> [Task brief] Tally the lines of the listing below in which the string "included" occurs, and give the tally alone.
-------
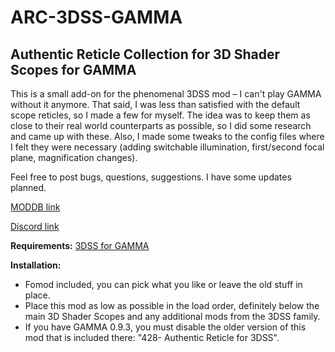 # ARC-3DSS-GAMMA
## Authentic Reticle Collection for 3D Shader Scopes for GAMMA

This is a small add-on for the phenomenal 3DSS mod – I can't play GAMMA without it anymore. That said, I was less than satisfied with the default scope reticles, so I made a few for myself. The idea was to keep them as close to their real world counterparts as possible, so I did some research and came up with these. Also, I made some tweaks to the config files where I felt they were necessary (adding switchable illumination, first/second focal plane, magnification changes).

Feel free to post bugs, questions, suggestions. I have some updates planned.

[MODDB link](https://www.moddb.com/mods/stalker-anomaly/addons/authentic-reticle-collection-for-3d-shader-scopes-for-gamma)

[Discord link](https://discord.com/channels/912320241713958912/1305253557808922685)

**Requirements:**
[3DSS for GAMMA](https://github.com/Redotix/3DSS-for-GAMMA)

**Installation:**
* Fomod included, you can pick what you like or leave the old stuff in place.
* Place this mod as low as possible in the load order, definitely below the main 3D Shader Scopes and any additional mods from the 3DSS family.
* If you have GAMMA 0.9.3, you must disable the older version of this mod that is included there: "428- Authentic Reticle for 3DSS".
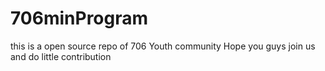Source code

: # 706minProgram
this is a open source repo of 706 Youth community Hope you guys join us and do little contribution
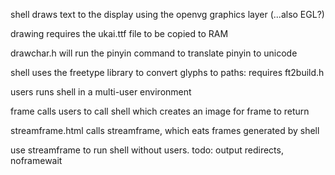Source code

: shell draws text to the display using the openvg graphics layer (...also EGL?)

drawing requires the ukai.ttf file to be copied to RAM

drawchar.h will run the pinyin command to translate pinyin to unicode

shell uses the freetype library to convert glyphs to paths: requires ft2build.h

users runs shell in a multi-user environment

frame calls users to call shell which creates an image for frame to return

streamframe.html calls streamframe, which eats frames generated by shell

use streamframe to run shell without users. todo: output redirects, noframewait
-------
> [Exercise output] 2